Linux bonding (balance-tlb), KVM guests and L2 switches = unicast flooding?

Question

I have a unicast flooding problem on my network, that started when I moved some software to virtualized guests. It seems very similar to what reported here: Switch flooding when bonding interfaces in Linux . That question dates back to 2012... so maybe now there's a better solution, maybe on Linux/KVM side.

In the following I'll try to explain the architecture and the troubleshooting steps I carried out. I hope somebody could give me some hints and maybe a solution! Thanks in advance!

ARCHITECTURE

Server

Linux host with PROXMOX 4.1 and several Windows virtual machines.

The host has 4 Gbit ethernet interfaces (with MAC addresses A, B, C and D), bonded with the balance-tlb method.

The bond is then bridged to the virtual machines. Therefore each VM has its own MAC address (with MAC addresses X, Y, Z,...).

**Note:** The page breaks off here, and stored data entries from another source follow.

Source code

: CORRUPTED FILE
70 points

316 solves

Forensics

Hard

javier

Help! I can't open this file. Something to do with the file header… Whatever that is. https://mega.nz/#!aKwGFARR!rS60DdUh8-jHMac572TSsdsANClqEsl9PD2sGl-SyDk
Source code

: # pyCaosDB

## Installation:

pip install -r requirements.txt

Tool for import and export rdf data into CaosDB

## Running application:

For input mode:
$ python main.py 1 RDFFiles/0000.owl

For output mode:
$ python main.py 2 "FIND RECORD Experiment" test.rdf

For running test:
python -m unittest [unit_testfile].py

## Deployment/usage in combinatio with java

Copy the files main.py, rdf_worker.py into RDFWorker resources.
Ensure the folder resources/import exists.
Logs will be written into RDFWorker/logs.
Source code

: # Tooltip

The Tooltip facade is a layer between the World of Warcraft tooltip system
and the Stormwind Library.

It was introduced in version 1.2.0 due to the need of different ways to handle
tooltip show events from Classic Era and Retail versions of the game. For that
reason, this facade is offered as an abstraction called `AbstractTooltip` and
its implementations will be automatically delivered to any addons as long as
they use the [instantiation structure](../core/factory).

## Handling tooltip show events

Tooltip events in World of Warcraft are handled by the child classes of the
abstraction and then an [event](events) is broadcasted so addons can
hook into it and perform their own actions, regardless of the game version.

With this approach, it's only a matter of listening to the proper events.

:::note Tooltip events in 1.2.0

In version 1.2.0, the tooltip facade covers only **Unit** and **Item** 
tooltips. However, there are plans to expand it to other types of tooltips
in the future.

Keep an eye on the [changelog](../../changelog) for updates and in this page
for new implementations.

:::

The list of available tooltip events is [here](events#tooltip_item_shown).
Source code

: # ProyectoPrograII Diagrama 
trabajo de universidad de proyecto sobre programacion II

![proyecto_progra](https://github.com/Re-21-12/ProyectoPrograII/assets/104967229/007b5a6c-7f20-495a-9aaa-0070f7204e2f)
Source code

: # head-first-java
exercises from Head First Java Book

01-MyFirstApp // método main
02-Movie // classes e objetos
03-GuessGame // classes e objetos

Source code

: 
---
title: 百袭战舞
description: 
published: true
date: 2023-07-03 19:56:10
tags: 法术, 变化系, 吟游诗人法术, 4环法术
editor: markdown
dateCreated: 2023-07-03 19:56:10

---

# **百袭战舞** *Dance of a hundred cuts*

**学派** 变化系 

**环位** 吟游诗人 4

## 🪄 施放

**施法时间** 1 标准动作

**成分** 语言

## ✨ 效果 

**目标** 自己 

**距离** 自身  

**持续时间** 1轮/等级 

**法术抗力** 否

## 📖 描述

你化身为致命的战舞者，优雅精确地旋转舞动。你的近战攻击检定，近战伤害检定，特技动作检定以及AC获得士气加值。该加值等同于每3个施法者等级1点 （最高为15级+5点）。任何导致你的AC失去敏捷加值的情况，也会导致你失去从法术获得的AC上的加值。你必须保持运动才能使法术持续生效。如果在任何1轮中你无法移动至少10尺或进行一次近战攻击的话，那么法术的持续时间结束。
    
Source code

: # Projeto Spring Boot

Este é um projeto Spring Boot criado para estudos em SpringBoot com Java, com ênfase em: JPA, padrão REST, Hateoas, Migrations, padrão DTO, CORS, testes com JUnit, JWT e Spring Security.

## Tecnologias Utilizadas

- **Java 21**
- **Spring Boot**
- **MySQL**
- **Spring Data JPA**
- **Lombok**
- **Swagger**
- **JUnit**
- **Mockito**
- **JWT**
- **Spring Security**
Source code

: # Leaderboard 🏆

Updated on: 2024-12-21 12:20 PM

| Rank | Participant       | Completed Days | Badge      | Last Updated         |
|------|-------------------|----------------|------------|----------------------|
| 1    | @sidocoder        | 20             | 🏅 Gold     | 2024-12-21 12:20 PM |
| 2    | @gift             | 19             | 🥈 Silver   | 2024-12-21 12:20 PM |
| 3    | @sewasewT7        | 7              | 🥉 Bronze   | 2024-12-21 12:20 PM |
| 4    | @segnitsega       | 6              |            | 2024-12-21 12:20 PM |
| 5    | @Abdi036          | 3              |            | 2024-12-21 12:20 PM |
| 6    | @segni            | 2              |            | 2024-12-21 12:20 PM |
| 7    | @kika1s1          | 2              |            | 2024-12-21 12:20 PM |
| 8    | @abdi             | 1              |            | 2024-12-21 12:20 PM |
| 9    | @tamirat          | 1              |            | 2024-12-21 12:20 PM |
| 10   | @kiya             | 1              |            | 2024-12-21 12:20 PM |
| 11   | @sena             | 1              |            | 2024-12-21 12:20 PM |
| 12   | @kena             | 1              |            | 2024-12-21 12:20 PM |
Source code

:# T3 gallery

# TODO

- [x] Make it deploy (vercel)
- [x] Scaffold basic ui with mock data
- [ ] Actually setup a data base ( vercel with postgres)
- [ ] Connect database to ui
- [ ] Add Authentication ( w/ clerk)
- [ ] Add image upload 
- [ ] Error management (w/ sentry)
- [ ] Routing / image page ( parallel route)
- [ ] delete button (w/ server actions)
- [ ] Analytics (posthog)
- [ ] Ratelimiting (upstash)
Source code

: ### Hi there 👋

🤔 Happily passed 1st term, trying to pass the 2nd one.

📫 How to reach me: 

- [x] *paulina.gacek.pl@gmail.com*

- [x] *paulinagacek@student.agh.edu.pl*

The software hosted on the virtual machines interacts with many devices in the field.

Network

The server is connected to a Juniper switch, which then connects to a wide Cisco network. Everything is level 2.

PROBLEM

On the Cisco network I see, from time to time, unicast storms. It seems they start each 5 minutes or multiples of it. I analyzed the traffic and I see that suddenly the traffic FROM some devices to a certain virtual machine (and not vice-versa) is replicated on all the physical ports of the switches (on the same VLAN). The problem solves alone after some seconds.

IDEA

Reading Cisco documentation (regarding unicast flooding and MAC "aging time") and also the aforementioned link, I found that the problem may due to the fact that the MAC address of the virtual machines does not appear so often on the network, so that after a certain "aging time" the switches start to forward such traffic to all ports until they discover where the host is.

TROUBLESHOOTING

I connected a laptop on the network and started to ping it from one virtual machine. I sniffed the packets on the laptop.

From this I could see:

ARP request from the virtual machine, using as MAC source its own MAC address (let's say X)
ARP reply from the laptop, using as MAC source its own MAC address (L) and destination the VM MAC address (X)
ping requests from the virtual machine, using as MAC source one of the MAC addresses of the bonded physical ethernet ports (A, B, C, D, and switching from time to time between three of them) and as MAC destination L
ping replies from the laptop, using as MAC source L and as MAC destination the virtual machine MAC address (X)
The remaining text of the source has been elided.